Dann haben wir viel telefoniert - mit Publishern und Entwicklern. Unsere Telefonkosten waren astronomisch! Damals gab es keine Flatrate... :-). Und keine E-Mail...
?: Wie darf man sich einen Arbeitstag vorstellen? Wie lief das so ab?
mh: Offiziell war Arbeitsbeginn um 9 Uhr. Aber da hat sich eh keiner im Verlag (außer in der Verwaltung) dran gehalten. Wir haben um 10 h angefangen. Dann gab es eine Redaktionssitzung und die Spieletests wurden verteilt, neue Aufgaben besprochen. Dann wurde telefoniert, die alltäglichen Sachen erledigt, Fotos gemacht..., gespielt haben wir meistens zu Hause. Oder wir sind länger geblieben - oder nachts wieder gekommen. Das habe ich damals ein paar Mal gemacht.
?: Gibt es Spiele, die du heute besser oder schlechter bewerten würdest? Bei welchen Spielen wich die Redaktionsnote am meisten von deinem eigenen Empfinden ab?
mh: Ich stehe zu meinen Wertungen... auch zu umstrittenen, wie meiner Wertung zu "Dune 2" damals. Die haben mit dem Spiel ein neues Genre begründet - nämlich das der Echtzeitstrategie. Und ich habe dem Ding wohl die weltweit schlechteste Wertung gegeben - irgendwo Mitte 70. Neues Genre hin oder her: Da waren so viele Patzer drin... Wegfindungsroutinen waren damals noch mangelhaft, Einheiten blieben laufend hinter Gebäuden stecken und so weiter. Und eine Wertung Mitte 70 - ich glaube, es waren 74 Prozent - ist ja nicht schlecht. Heute wird eine Wertung unter 85 immer als Todesurteil angesehen.

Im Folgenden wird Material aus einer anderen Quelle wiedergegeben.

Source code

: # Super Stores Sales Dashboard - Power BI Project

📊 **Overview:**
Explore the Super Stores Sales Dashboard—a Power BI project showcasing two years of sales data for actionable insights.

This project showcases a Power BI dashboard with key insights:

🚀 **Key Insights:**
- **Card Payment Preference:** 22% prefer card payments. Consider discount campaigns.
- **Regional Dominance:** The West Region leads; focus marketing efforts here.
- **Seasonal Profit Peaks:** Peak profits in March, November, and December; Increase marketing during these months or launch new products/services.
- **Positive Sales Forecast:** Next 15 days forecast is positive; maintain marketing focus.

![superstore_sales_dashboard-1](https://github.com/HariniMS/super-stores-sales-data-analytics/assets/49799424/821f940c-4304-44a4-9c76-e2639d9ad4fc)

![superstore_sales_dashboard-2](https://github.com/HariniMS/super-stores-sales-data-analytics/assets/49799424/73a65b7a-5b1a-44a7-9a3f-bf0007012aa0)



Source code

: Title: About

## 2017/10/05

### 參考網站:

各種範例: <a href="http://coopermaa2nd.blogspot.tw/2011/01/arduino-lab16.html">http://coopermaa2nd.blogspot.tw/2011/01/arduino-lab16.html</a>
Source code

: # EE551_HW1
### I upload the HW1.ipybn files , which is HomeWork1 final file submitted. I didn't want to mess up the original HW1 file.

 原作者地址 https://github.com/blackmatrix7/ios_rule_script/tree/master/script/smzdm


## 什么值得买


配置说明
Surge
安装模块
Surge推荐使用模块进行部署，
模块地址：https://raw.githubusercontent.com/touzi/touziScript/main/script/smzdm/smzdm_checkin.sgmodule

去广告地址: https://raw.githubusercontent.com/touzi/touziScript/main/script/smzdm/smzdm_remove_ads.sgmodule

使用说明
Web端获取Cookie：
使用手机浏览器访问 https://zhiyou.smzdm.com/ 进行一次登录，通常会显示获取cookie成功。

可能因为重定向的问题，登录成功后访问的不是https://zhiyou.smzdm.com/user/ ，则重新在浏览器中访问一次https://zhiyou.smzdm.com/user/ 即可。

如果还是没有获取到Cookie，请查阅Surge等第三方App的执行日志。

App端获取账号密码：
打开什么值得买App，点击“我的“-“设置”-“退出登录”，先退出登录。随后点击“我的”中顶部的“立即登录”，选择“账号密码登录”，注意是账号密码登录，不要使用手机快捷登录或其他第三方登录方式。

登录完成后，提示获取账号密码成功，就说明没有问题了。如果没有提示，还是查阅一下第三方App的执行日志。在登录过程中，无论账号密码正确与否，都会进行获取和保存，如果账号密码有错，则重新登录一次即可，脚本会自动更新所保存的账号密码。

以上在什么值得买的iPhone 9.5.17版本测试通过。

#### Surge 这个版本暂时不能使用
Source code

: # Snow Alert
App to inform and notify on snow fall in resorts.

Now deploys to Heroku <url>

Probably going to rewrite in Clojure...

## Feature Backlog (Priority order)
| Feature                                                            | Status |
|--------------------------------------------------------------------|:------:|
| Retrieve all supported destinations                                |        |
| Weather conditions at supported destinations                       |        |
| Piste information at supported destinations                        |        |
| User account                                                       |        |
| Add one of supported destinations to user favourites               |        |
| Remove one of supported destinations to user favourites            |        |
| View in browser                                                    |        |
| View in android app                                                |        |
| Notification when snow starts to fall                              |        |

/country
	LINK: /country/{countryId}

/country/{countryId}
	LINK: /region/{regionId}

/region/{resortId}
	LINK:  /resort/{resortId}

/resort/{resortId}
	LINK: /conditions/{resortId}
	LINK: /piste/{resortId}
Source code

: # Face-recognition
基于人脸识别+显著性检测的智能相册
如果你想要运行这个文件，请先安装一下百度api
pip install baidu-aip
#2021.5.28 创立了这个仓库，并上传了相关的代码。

Was ich heute anderes machen würde: Es gab ein, zwei Spiele, die haben wir eindeutig zu früh getestet.

Die Note bei dem die Redaktionsnote am meisten von meinem privaten Empfinden abwich? Keine Frage: "Elite 2".
?: Was müsste man tun, um die Nostalgiker mit den modernen Rollenspielen zu versöhnen. Wie sähe ein modernes Rollenspiel designed von Michael Hengst aus?
mh: Das ist schon fast ein Widerspruch in sich: Ein modernes Rollenspiel designed by Michael Hengst. Meine Favoriten gehören schon zu den Computersteinzeit-Spielen. "Wizardy 7", "Gothic 2" …das waren noch Rollenspiele. Ich gebe zu, "Oblivion" habe ich mir ziemlich lange angeschaut. "Gothic 3". Und einige von den japanischen Sachen: "Final Fantasy" und Co. Ich muss aber zugeben, dass mich die neuen "Final Fantasy" Spiele nicht mehr wirklich reizen. Anschauen ja, anspielen auch, durchspielen nein. Wenn ich also die Chance hätte, ein Rollenspiel zu machen? Lieber nicht - finanziell ein garantiertes Desaster.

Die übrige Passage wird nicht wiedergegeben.